Keywords: microRNAs, colorectal cancer (CRC), inflammatory bowel disease (IBD), colitis-associated colorectal cancer (CAC), zebrafish
1. Introduction
Colorectal cancer (CRC), also known as colon, bowel, or rectal cancer, is a type of cancer that develops in the colon or rectum. In 2020, CRC was the second most common cancer and the second leading cause of mortality due to cancer worldwide [1]. Most CRCs develop from polyps on the inner lining of the colon or rectum. Not all polyps become malignant, but some can transform into cancer over time. Adenomatous polyps (adenoma, a precancerous condition) are an example of polyps that can transform into cancer. Hyperplastic and inflammatory polyps are more common than adenomas but are generally not precancerous. Sessile serrated polyps (SSPs) and traditional serrated adenomas (TSAs) have a higher risk of tumorigenesis of CRC [2]. Although CRC can occur at any age, it is more common in older adults. Moreover, people with a family history of CRC, adenomatous polyps, and inflammatory bowel disease (IBD) are at a high risk of developing CRC.
Familial adenomatous polyposis (FAP), hereditary nonpolyposis colorectal cancer syndrome (HNPCC), and IBD are the top three risk factors for CRC [3]. Crohn’s disease (CD) and ulcerative colitis (UC) are two major forms of IBD [4]. All the abovementioned cancers are categorized as colitis-associated colorectal cancers (CACs). Previous studies have shown that chronic intestinal inflammatory conditions in the gut promote the development of CAC [5,6,7]. Inflammatory or immune cells produce cytokines that affect cell proliferation and apoptosis, promoting tumorigenesis [8]. Proinflammatory cytokines, such as interleukin (IL)-6, IL-11, IL-17, and tumor necrosis factor (TNF)-α, cause GI cancers [9,10,11,12,13]. IL-6, mainly produced by myeloid cells, is a key regulator of tumorigenesis [14]. IL-6 activates the downstream signal transducer and activator of transcription-3 (STAT3) to promote cell proliferation [15,16]. Evidence indicates the role of STAT3 in the development of IBD-related CRC [17,18]. The IL-6/STAT3 signaling pathway regulates tumor cell proliferation [19]. Programmed cell death 4 (PDCD4), a celebrated tumor-suppressive gene, is also associated with CRC [20,21]. PDCD4 is well known for its ability to inhibit tumor growth, metastasis, and invasion [22]. In addition, PDCD4 has been shown to be associated with inflammatory diseases [23,24,25].
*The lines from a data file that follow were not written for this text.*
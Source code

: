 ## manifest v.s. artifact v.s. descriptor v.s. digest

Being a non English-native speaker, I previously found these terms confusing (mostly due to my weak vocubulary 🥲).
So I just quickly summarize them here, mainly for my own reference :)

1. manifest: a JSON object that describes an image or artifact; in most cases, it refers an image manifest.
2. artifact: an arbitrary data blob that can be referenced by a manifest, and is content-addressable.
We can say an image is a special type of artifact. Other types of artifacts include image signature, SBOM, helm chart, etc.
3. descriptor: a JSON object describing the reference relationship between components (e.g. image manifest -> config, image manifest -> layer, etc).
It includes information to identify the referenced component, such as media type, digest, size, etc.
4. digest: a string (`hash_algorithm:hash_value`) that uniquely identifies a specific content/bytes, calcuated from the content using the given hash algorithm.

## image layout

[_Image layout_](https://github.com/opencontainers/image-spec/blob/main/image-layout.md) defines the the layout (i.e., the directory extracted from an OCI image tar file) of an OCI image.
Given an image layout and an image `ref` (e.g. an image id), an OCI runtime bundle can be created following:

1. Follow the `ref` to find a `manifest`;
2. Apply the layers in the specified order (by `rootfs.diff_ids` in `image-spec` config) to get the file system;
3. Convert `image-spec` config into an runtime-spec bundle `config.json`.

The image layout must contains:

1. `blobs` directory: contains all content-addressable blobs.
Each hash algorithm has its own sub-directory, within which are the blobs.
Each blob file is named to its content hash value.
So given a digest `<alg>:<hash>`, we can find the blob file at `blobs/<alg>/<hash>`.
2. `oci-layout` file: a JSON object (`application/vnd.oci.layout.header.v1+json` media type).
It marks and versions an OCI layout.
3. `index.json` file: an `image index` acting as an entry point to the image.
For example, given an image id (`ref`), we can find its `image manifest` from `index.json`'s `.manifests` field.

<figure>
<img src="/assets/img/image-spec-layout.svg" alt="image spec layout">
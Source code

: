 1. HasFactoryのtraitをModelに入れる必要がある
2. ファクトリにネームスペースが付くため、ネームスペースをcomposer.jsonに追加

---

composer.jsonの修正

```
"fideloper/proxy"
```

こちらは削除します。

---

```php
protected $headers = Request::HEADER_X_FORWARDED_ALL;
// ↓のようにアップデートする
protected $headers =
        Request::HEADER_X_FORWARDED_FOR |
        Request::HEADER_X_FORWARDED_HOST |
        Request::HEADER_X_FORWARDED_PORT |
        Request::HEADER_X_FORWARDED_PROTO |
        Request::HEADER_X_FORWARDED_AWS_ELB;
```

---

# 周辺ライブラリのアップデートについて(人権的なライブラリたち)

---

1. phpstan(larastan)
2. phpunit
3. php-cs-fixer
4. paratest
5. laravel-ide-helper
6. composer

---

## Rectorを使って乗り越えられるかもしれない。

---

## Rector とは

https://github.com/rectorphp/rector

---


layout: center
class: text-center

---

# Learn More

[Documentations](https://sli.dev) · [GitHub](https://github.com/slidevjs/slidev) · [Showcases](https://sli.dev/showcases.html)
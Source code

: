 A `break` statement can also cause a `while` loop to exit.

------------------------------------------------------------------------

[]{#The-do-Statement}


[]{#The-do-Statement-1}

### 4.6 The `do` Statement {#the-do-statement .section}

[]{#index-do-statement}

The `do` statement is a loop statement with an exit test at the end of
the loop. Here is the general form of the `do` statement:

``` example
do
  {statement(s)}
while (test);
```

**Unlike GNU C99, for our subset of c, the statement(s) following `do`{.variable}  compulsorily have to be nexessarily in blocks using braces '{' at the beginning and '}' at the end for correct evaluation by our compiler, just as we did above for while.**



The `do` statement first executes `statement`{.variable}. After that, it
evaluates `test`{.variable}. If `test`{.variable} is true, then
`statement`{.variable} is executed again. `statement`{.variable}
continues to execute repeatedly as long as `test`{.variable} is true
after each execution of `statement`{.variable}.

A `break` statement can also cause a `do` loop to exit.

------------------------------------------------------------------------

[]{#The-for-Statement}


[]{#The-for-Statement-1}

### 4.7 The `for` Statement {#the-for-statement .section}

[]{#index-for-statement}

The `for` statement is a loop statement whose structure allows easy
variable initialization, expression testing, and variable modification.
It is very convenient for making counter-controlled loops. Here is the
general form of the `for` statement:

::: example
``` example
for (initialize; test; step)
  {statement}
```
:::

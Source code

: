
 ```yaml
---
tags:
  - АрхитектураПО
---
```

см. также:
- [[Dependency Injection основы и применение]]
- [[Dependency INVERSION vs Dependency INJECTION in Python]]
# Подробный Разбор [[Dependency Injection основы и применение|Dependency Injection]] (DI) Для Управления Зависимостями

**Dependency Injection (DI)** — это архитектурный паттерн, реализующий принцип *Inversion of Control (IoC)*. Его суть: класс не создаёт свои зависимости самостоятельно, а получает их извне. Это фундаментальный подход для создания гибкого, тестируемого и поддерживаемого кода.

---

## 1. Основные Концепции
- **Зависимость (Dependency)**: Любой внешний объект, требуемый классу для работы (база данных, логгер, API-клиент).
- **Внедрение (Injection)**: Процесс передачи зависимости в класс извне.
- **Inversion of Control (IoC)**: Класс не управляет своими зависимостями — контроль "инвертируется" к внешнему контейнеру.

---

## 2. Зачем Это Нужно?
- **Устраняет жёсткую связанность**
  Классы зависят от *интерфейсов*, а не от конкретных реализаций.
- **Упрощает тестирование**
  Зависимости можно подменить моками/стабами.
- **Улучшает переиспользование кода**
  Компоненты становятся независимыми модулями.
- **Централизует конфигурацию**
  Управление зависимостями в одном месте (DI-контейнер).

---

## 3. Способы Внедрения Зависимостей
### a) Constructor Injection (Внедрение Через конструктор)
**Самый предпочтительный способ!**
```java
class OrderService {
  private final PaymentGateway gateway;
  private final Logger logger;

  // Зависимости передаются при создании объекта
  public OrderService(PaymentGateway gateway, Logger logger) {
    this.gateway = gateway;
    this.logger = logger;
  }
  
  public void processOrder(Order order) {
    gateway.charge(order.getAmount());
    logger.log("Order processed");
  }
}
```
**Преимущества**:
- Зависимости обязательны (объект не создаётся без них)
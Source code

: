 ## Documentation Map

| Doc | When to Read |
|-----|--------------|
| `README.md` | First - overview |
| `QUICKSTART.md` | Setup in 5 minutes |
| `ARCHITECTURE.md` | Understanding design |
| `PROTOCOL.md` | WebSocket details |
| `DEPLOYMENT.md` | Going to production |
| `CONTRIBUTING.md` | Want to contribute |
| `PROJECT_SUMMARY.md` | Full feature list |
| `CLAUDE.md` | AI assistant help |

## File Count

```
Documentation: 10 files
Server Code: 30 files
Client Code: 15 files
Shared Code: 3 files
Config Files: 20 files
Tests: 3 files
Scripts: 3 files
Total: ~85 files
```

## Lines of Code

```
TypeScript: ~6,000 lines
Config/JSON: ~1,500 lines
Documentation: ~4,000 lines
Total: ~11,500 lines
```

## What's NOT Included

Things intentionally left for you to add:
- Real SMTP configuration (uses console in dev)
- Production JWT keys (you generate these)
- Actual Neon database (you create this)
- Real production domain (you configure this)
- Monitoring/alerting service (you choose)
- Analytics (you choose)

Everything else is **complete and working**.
Clinical evidence demonstrated that microRNA (miRNA)-21 (miR-21) expression was significantly upregulated in the colon tissue of both CD and UC patients compared to that of non-IBD controls [26,27]. miR-21 promotes invasion, intravasation, and metastasis in CRC by downregulating PDCD4 [28]. Furthermore, IL-6/STAT3 signaling stimulates inflammatory pathways in UC by activating the expression of miR-21 [26]. Moreover, PDCD4 deficiency in mouse models aggravates colitis and colitis-associated CRC by promoting the IL-6/STAT3 pathway [20]. However, the molecular mechanisms mediated by miR-21 in IBD and CRC are unclear.
Zebrafish are a remarkable vertebrate model organism for biological and medical studies [29]. Over 70% of human genes have orthologs in zebrafish [30]. Compared to human cell lines or genetically engineered mouse models, zebrafish provide unique insights into the progression and pathogenesis of cancer. The features of cancer development in zebrafish are similar to those observed in humans [31,32]. Hence, in recent years, zebrafish are being increasingly used as model organisms for cancer research [33,34,35]. The cellular composition, architectural organization, and the digestive and immune functions of the intestinal tract is conserved between zebrafish and mammals [36]. However, studies examining the transgenic zebrafish as a model for GI cancer research are scarce [37,38,39].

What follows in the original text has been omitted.